Please find all lines in the data that hold the string "have" and copy them.

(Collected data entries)

=-=-=

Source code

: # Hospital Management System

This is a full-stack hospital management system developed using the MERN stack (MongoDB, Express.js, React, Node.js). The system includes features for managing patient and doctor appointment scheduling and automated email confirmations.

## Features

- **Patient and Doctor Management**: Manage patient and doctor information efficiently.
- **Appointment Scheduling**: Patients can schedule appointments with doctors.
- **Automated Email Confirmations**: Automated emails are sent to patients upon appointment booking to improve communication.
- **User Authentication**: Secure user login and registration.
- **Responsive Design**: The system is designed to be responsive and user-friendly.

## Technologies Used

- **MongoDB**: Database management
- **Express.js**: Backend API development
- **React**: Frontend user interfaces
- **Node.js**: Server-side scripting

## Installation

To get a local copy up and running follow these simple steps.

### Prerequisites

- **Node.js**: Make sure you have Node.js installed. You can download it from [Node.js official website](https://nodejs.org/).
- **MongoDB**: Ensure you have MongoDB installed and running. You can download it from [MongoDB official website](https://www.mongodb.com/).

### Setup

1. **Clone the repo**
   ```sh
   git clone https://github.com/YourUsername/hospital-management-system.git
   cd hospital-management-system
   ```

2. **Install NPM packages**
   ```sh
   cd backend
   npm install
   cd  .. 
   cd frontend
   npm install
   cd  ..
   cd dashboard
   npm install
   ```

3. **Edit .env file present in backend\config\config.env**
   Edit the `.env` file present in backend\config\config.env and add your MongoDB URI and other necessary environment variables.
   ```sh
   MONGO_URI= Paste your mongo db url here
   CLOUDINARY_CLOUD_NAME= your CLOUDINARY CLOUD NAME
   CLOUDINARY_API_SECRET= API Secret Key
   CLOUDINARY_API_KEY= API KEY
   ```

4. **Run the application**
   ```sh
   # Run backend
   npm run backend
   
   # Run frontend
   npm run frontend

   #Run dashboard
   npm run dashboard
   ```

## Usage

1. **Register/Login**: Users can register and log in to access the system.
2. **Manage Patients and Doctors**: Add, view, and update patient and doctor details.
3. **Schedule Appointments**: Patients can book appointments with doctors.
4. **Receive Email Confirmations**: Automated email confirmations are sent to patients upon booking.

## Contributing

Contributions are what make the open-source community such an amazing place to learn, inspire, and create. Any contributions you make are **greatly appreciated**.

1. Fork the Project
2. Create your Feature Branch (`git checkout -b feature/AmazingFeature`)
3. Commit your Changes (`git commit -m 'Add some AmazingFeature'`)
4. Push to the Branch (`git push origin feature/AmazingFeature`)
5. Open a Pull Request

=-=-=

* _Task result_:
- **Node.js**: Make sure you have Node.js installed. You can download it from [Node.js official website](https://nodejs.org/).
- **MongoDB**: Ensure you have MongoDB installed and running. You can download it from [MongoDB official website](https://www.mongodb.com/).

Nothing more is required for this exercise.